(Stored data)
☆ ☆ ☆ ☆

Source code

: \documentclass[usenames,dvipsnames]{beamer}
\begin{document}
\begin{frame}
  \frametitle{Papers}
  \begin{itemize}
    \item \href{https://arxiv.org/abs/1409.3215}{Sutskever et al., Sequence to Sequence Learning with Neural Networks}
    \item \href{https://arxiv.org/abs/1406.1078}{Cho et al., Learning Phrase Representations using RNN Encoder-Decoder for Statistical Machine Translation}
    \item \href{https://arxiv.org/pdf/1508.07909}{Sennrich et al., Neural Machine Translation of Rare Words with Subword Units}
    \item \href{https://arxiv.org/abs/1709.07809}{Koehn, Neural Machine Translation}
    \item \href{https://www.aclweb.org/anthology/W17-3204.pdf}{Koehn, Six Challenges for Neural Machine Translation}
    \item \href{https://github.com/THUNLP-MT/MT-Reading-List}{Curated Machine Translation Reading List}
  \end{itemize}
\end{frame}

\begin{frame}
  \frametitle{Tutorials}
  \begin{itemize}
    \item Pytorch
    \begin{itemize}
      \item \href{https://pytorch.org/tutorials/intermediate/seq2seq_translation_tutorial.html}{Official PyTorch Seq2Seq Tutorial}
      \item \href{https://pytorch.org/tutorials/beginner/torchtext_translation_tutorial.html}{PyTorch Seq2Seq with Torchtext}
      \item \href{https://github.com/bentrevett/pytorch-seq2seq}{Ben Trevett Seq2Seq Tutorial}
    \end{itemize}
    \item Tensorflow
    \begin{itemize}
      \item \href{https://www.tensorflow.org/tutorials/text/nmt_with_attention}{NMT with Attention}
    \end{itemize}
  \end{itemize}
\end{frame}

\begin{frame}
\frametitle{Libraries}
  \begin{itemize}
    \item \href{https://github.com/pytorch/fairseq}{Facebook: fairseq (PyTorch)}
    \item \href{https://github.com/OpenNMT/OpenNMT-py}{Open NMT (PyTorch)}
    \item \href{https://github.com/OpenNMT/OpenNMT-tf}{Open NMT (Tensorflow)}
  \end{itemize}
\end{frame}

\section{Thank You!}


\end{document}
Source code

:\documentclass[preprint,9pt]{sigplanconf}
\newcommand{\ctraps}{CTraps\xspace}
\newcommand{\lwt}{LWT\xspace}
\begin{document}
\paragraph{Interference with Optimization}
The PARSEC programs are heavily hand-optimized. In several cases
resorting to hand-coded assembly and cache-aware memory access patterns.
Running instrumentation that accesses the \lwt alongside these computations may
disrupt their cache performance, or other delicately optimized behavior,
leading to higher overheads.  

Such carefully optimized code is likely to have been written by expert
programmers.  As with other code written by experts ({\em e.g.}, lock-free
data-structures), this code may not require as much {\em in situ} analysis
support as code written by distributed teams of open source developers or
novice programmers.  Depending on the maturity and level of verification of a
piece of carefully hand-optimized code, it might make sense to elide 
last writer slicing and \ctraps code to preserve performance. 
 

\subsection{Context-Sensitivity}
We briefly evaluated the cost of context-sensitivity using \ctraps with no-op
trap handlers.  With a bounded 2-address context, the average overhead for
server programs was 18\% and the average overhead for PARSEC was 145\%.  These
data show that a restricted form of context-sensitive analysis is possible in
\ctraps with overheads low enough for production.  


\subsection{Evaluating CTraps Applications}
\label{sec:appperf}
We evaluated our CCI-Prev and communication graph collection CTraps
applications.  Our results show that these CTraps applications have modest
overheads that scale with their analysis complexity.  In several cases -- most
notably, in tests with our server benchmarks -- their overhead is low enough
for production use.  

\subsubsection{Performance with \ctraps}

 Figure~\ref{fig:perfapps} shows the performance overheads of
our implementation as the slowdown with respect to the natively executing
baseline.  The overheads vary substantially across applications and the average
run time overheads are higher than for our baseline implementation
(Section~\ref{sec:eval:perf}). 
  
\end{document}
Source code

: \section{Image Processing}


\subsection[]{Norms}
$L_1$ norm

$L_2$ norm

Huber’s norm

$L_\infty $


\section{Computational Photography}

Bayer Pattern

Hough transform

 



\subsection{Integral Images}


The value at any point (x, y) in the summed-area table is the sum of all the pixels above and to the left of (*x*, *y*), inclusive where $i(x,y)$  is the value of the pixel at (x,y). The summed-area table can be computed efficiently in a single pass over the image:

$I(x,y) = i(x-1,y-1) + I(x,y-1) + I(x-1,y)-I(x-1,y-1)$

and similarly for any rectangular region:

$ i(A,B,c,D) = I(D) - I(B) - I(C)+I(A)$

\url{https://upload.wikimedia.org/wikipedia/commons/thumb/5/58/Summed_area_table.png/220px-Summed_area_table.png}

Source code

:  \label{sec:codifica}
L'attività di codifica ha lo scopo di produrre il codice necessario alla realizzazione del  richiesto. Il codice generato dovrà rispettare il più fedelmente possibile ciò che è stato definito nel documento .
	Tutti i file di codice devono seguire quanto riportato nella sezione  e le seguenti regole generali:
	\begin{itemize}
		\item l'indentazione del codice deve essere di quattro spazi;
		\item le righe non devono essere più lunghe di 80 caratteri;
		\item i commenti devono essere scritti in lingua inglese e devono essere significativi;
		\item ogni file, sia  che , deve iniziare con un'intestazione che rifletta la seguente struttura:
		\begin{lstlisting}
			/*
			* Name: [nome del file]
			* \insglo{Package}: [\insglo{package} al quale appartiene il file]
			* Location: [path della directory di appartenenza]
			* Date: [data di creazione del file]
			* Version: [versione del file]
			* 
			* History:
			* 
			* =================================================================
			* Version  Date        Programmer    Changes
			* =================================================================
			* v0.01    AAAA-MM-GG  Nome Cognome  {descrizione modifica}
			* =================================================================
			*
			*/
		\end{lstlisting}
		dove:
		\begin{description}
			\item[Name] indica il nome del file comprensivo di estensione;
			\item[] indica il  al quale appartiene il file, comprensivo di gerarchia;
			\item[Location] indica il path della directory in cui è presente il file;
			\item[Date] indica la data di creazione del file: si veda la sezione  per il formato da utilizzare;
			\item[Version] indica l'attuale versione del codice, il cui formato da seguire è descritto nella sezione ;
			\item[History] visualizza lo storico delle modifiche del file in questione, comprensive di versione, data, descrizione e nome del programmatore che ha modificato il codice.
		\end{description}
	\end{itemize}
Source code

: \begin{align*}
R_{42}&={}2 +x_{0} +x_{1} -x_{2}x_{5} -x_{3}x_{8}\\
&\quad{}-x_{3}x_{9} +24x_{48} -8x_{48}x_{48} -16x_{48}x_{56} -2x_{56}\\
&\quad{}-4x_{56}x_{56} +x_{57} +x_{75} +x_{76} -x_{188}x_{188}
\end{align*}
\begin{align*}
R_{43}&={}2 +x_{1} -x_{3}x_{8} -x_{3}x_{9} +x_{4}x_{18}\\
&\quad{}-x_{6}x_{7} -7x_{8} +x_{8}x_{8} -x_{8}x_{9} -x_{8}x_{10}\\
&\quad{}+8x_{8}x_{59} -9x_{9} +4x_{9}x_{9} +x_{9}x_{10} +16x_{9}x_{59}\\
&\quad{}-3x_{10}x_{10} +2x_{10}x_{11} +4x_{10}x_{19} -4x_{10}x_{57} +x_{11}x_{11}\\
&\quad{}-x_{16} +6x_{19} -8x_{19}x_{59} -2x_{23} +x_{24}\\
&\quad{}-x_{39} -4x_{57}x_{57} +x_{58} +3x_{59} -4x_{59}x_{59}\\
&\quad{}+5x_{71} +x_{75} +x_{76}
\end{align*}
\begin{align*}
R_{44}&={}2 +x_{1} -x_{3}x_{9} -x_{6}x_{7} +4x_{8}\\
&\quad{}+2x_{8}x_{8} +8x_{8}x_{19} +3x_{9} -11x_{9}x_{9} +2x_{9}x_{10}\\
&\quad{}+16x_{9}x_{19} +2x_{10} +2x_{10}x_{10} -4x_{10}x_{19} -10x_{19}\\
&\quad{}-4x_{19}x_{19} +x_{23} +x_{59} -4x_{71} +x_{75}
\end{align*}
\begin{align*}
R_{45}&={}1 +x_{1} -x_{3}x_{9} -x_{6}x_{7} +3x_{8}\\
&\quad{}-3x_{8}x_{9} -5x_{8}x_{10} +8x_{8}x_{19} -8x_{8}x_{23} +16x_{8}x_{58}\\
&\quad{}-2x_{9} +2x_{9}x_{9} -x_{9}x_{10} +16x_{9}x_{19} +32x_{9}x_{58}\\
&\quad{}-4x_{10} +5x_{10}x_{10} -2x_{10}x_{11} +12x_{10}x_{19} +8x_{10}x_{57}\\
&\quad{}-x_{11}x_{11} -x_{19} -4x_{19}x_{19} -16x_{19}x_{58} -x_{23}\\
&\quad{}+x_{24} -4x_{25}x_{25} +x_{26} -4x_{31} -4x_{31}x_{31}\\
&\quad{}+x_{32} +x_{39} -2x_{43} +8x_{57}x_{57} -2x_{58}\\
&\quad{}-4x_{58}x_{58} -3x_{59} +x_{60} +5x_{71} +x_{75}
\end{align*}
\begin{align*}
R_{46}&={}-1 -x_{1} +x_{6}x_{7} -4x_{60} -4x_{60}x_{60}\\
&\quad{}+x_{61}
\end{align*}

☆ ☆ ☆ ☆

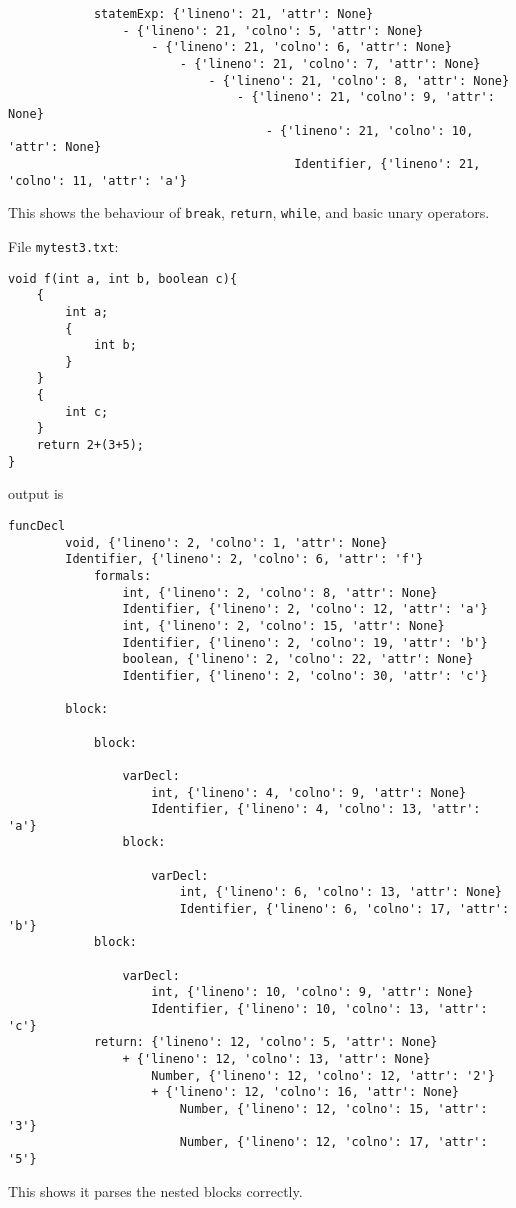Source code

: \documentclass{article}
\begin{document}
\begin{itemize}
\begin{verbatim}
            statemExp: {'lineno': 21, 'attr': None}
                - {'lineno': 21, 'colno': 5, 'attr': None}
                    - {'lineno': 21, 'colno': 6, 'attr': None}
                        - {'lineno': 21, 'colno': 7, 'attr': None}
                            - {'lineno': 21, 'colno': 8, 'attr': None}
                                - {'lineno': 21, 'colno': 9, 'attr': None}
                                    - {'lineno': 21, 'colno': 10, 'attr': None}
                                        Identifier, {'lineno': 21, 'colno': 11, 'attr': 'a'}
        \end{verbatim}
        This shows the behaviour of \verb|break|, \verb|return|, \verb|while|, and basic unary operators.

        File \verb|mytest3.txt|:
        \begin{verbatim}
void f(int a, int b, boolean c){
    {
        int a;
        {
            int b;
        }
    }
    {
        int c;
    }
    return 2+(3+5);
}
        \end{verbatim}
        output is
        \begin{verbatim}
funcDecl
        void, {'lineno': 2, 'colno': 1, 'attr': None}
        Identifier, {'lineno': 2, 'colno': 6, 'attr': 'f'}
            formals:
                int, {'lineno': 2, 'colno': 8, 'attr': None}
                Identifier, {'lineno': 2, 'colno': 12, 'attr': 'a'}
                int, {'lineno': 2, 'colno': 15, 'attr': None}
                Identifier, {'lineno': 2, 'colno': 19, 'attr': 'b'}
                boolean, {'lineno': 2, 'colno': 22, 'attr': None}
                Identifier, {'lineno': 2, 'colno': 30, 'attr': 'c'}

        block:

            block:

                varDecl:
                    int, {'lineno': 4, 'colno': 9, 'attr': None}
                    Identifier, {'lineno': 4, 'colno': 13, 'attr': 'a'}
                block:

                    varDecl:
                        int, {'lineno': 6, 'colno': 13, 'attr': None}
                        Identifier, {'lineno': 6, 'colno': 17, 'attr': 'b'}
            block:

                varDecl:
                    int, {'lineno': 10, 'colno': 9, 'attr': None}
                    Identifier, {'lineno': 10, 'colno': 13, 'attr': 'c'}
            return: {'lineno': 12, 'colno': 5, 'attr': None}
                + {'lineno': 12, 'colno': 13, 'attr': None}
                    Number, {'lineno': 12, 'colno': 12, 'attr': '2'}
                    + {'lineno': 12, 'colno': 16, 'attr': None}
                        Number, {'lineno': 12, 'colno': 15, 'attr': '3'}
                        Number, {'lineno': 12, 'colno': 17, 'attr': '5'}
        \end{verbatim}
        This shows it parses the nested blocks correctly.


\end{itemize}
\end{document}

☆ ☆ ☆ ☆

**ACTIVITY:**
Would you filter the records and copy out each line containing "their"?

**EXERCISE ANSWER:**
disrupt their cache performance, or other delicately optimized behavior,
overheads that scale with their analysis complexity.  In several cases -- most
notably, in tests with our server benchmarks -- their overhead is low enough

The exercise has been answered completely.